Apoptosis constitutes a response of organisms to various physiological or pathological stimuli, and to different stresses. The ability of thermotolerance induced at a mild temperature of 40°C to protect against activation of the apoptotic cascade by heat shock was investigated. When Chinese hamster ovary and human adenocarcinoma cervical cells were pretreated at 40°C for 3 h, they were resistant to subsequent lethal heat shock at 43°C. Induction of thermotolerance at 40°C led to increased expresssion of heat shock proteins 27, 32, 72, and 90. Heat shock induced apoptotic events at the mitochondrial level, involving a decrease in membrane potential, translocation of Bax to mitochondria, and liberation of cytochrome c into the cytosol.
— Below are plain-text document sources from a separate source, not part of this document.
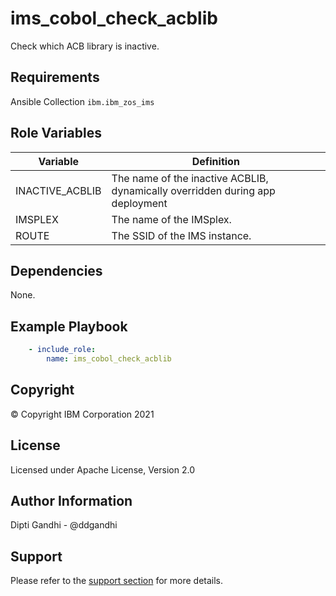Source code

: ims_cobol_check_acblib
=========

Check which ACB library is inactive.

Requirements
------------

Ansible Collection `ibm.ibm_zos_ims`

Role Variables
--------------

| Variable           | Definition                                                                             |
|--------------------|----------------------------------------------------------------------------------------|
| INACTIVE_ACBLIB    | The name of the inactive ACBLIB, dynamically overridden during app deployment          |
| IMSPLEX            | The name of the IMSplex.                                                              |
| ROUTE              | The SSID of the IMS instance.                                                          |

Dependencies
------------

None.

Example Playbook
----------------

```yaml
    - include_role:
        name: ims_cobol_check_acblib
```

Copyright
---------

© Copyright IBM Corporation 2021

License
-------

Licensed under Apache License, Version 2.0

Author Information
------------------

Dipti Gandhi - @ddgandhi

Support
-------

Please refer to the [support section](https://github.com/IBM/z_ansible_collections_samples/blob/master/README.md#support) for more details.


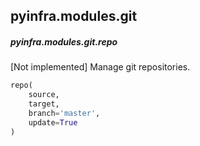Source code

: ## pyinfra.modules.git


##### pyinfra.modules.git.repo

[Not implemented] Manage git repositories.

```py
repo(
    source,
    target,
    branch='master',
    update=True
)
```
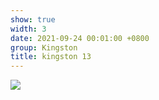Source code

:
 ```yaml
---
show: true
width: 3
date: 2021-09-24 00:01:00 +0800
group: Kingston
title: kingston 13
---
```

<div>
<a href="/assets/images/photos/kingston/20231220-DSC00069.jpg" target="_blank">
    <img data-src="/assets/images/photos/kingston/20231220-DSC00069.jpg" class="lazy w-100 rounded-xl" src="{{ '/assets/images/empty_300x200.png' | relative_url }}">
</a>
</div>
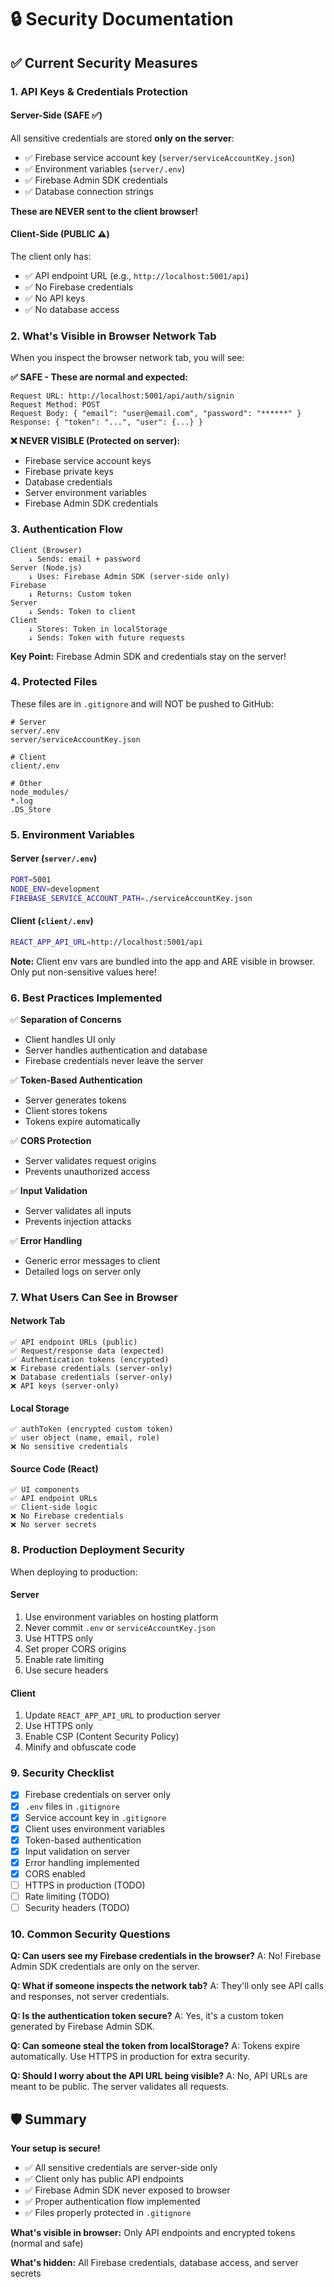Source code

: # 🔒 Security Documentation

## ✅ Current Security Measures

### 1. **API Keys & Credentials Protection**

#### Server-Side (SAFE ✅)
All sensitive credentials are stored **only on the server**:
- ✅ Firebase service account key (`server/serviceAccountKey.json`)
- ✅ Environment variables (`server/.env`)
- ✅ Firebase Admin SDK credentials
- ✅ Database connection strings

**These are NEVER sent to the client browser!**

#### Client-Side (PUBLIC ⚠️)
The client only has:
- ✅ API endpoint URL (e.g., `http://localhost:5001/api`)
- ✅ No Firebase credentials
- ✅ No API keys
- ✅ No database access

### 2. **What's Visible in Browser Network Tab**

When you inspect the browser network tab, you will see:

**✅ SAFE - These are normal and expected:**
```
Request URL: http://localhost:5001/api/auth/signin
Request Method: POST
Request Body: { "email": "user@email.com", "password": "******" }
Response: { "token": "...", "user": {...} }
```

**❌ NEVER VISIBLE (Protected on server):**
- Firebase service account keys
- Firebase private keys
- Database credentials
- Server environment variables
- Firebase Admin SDK credentials

### 3. **Authentication Flow**

```
Client (Browser)
    ↓ Sends: email + password
Server (Node.js)
    ↓ Uses: Firebase Admin SDK (server-side only)
Firebase
    ↓ Returns: Custom token
Server
    ↓ Sends: Token to client
Client
    ↓ Stores: Token in localStorage
    ↓ Sends: Token with future requests
```

**Key Point:** Firebase Admin SDK and credentials stay on the server!

### 4. **Protected Files**

These files are in `.gitignore` and will NOT be pushed to GitHub:

```
# Server
server/.env
server/serviceAccountKey.json

# Client
client/.env

# Other
node_modules/
*.log
.DS_Store
```

### 5. **Environment Variables**

#### Server (`server/.env`)
```bash
PORT=5001
NODE_ENV=development
FIREBASE_SERVICE_ACCOUNT_PATH=./serviceAccountKey.json
```

#### Client (`client/.env`)
```bash
REACT_APP_API_URL=http://localhost:5001/api
```

**Note:** Client env vars are bundled into the app and ARE visible in browser. Only put non-sensitive values here!

### 6. **Best Practices Implemented**

✅ **Separation of Concerns**
- Client handles UI only
- Server handles authentication and database
- Firebase credentials never leave the server

✅ **Token-Based Authentication**
- Server generates tokens
- Client stores tokens
- Tokens expire automatically

✅ **CORS Protection**
- Server validates request origins
- Prevents unauthorized access

✅ **Input Validation**
- Server validates all inputs
- Prevents injection attacks

✅ **Error Handling**
- Generic error messages to client
- Detailed logs on server only

### 7. **What Users Can See in Browser**

#### Network Tab
```
✅ API endpoint URLs (public)
✅ Request/response data (expected)
✅ Authentication tokens (encrypted)
❌ Firebase credentials (server-only)
❌ Database credentials (server-only)
❌ API keys (server-only)
```

#### Local Storage
```
✅ authToken (encrypted custom token)
✅ user object (name, email, role)
❌ No sensitive credentials
```

#### Source Code (React)
```
✅ UI components
✅ API endpoint URLs
✅ Client-side logic
❌ No Firebase credentials
❌ No server secrets
```

### 8. **Production Deployment Security**

When deploying to production:

#### Server
1. Use environment variables on hosting platform
2. Never commit `.env` or `serviceAccountKey.json`
3. Use HTTPS only
4. Set proper CORS origins
5. Enable rate limiting
6. Use secure headers

#### Client
1. Update `REACT_APP_API_URL` to production server
2. Use HTTPS only
3. Enable CSP (Content Security Policy)
4. Minify and obfuscate code

### 9. **Security Checklist**

- [x] Firebase credentials on server only
- [x] `.env` files in `.gitignore`
- [x] Service account key in `.gitignore`
- [x] Client uses environment variables
- [x] Token-based authentication
- [x] Input validation on server
- [x] Error handling implemented
- [x] CORS enabled
- [ ] HTTPS in production (TODO)
- [ ] Rate limiting (TODO)
- [ ] Security headers (TODO)

### 10. **Common Security Questions**

**Q: Can users see my Firebase credentials in the browser?**
A: No! Firebase Admin SDK credentials are only on the server.

**Q: What if someone inspects the network tab?**
A: They'll only see API calls and responses, not server credentials.

**Q: Is the authentication token secure?**
A: Yes, it's a custom token generated by Firebase Admin SDK.

**Q: Can someone steal the token from localStorage?**
A: Tokens expire automatically. Use HTTPS in production for extra security.

**Q: Should I worry about the API URL being visible?**
A: No, API URLs are meant to be public. The server validates all requests.

## 🛡️ Summary

**Your setup is secure!** 

- ✅ All sensitive credentials are server-side only
- ✅ Client only has public API endpoints
- ✅ Firebase Admin SDK never exposed to browser
- ✅ Proper authentication flow implemented
- ✅ Files properly protected in `.gitignore`

**What's visible in browser:** Only API endpoints and encrypted tokens (normal and safe)

**What's hidden:** All Firebase credentials, database access, and server secrets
These events were diminished in thermotolerant cells. Heat shock (42–45°C) caused activation of initiator caspase-9 and effector caspases-3, -6, and -7, relative to controls at 37°C. Activation of caspases was decreased in thermotolerant cells. Heat shock caused fragmentation of the caspase substrate, inhibitor of caspase-activated DNase. Fragmentation was diminished in thermotolerant cells. Thermotolerance afforded protection against heat shock-induced nuclear chromatin condensation, but not against necrosis.